My dog, Oskar, loves the water. I laugh when he launches into the river’s flow, waves lap the banks as he dives and frolics. Sheep watch from behind their fence in that peculiar way that sheep often do, the same way they look at passing trains. I write a few thoughts in my notebook, ideas for poems and stories. This is where ideas come from, listening to the river as it goes about its business.
The Ōroua River slips past the slice of land I call home. It sings, talks, whispers its way from high in the Ruahine Ranges, before converging with the Manawatū and eventually reaching Te Tai-o-Rehua. It carries the stories of all it touches, a confluence of narratives that doesn’t discern between when and where, who and what. The river carves a story in the earth and transports everything we put in it to the waiting ocean.
This evening I stood on the Ōroua’s silty bank, watched the water mirror the sky, the clouds, the willows and ducks. Stars erupted when Oskar shook his coat on the pebbles. The moon cast its reflection, distorted in the stream. Unmoving. Unmoved.

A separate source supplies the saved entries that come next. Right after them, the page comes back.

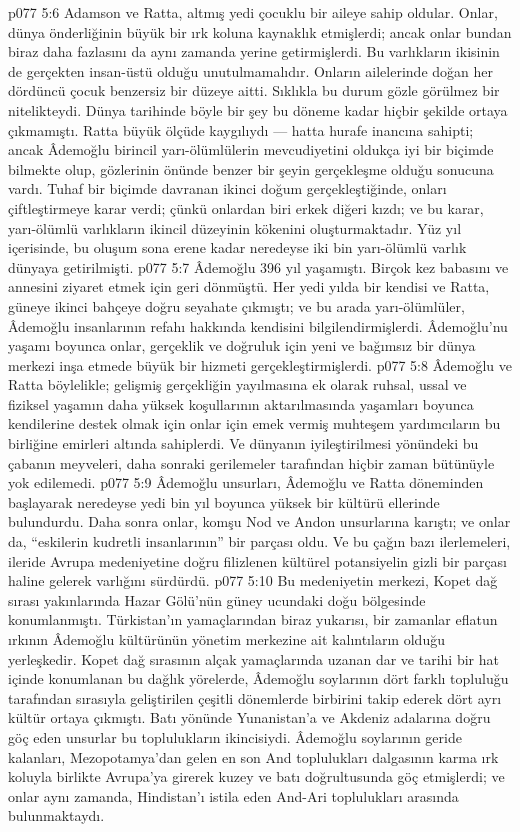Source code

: \vs p077 5:6 Adamson ve Ratta, altmış yedi çocuklu bir aileye sahip oldular. Onlar, dünya önderliğinin büyük bir ırk koluna kaynaklık etmişlerdi; ancak onlar bundan biraz daha fazlasını da aynı zamanda yerine getirmişlerdi. Bu varlıkların ikisinin de gerçekten insan\hyp{}üstü olduğu unutulmamalıdır. Onların ailelerinde doğan her dördüncü çocuk benzersiz bir düzeye aitti. Sıklıkla bu durum gözle görülmez bir nitelikteydi. Dünya tarihinde böyle bir şey bu döneme kadar hiçbir şekilde ortaya çıkmamıştı. Ratta büyük ölçüde kaygılıydı --- hatta hurafe inancına sahipti; ancak Âdemoğlu birincil yarı\hyp{}ölümlülerin mevcudiyetini oldukça iyi bir biçimde bilmekte olup, gözlerinin önünde benzer bir şeyin gerçekleşme olduğu sonucuna vardı. Tuhaf bir biçimde davranan ikinci doğum gerçekleştiğinde, onları çiftleştirmeye karar verdi; çünkü onlardan biri erkek diğeri kızdı; ve bu karar, yarı\hyp{}ölümlü varlıkların ikincil düzeyinin kökenini oluşturmaktadır. Yüz yıl içerisinde, bu oluşum sona erene kadar neredeyse iki bin yarı\hyp{}ölümlü varlık dünyaya getirilmişti.
\vs p077 5:7 Âdemoğlu 396 yıl yaşamıştı. Birçok kez babasını ve annesini ziyaret etmek için geri dönmüştü. Her yedi yılda bir kendisi ve Ratta, güneye ikinci bahçeye doğru seyahate çıkmıştı; ve bu arada yarı\hyp{}ölümlüler, Âdemoğlu insanlarının refahı hakkında kendisini bilgilendirmişlerdi. Âdemoğlu’nu yaşamı boyunca onlar, gerçeklik ve doğruluk için yeni ve bağımsız bir dünya merkezi inşa etmede büyük bir hizmeti gerçekleştirmişlerdi.
\vs p077 5:8 Âdemoğlu ve Ratta böylelikle; gelişmiş gerçekliğin yayılmasına ek olarak ruhsal, ussal ve fiziksel yaşamın daha yüksek koşullarının aktarılmasında yaşamları boyunca kendilerine destek olmak için onlar için emek vermiş muhteşem yardımcıların bu birliğine emirleri altında sahiplerdi. Ve dünyanın iyileştirilmesi yönündeki bu çabanın meyveleri, daha sonraki gerilemeler tarafından hiçbir zaman bütünüyle yok edilemedi.
\vs p077 5:9 Âdemoğlu unsurları, Âdemoğlu ve Ratta döneminden başlayarak neredeyse yedi bin yıl boyunca yüksek bir kültürü ellerinde bulundurdu. Daha sonra onlar, komşu Nod ve Andon unsurlarına karıştı; ve onlar da, “eskilerin kudretli insanlarının” bir parçası oldu. Ve bu çağın bazı ilerlemeleri, ileride Avrupa medeniyetine doğru filizlenen kültürel potansiyelin gizli bir parçası haline gelerek varlığını sürdürdü.
\vs p077 5:10 Bu medeniyetin merkezi, Kopet dağ sırası yakınlarında Hazar Gölü’nün güney ucundaki doğu bölgesinde konumlanmıştı. Türkistan’ın yamaçlarından biraz yukarısı, bir zamanlar eflatun ırkının Âdemoğlu kültürünün yönetim merkezine ait kalıntıların olduğu yerleşkedir. Kopet dağ sırasının alçak yamaçlarında uzanan dar ve tarihi bir hat içinde konumlanan bu dağlık yörelerde, Âdemoğlu soylarının dört farklı topluluğu tarafından sırasıyla geliştirilen çeşitli dönemlerde birbirini takip ederek dört ayrı kültür ortaya çıkmıştı. Batı yönünde Yunanistan’a ve Akdeniz adalarına doğru göç eden unsurlar bu toplulukların ikincisiydi. Âdemoğlu soylarının geride kalanları, Mezopotamya’dan gelen en son And toplulukları dalgasının karma ırk koluyla birlikte Avrupa’ya girerek kuzey ve batı doğrultusunda göç etmişlerdi; ve onlar aynı zamanda, Hindistan’ı istila eden And\hyp{}Ari toplulukları arasında bulunmaktaydı.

The Moon has a lot to answer for. It has been the inspiration for more bad poetry than anything else, except maybe love. It has influenced songs, some of them quite good according to my father. The Moon shifts tides and currents, which in turn control our weather. I plant my garden by it, my brother knows when to go fishing and when to stay home. My neighbour, Tuhi, would take me eeling by its light, even on school nights when we should have been sleeping. Parasites are most active when the Moon is at its fullest, a good time to worm the dog, to drench the sheep. A forestry worker once told me he never fells pine trees on a full moon, as the sap rises and ruins the timber. Ask any prison worker, the full moon can bring out the worst in people.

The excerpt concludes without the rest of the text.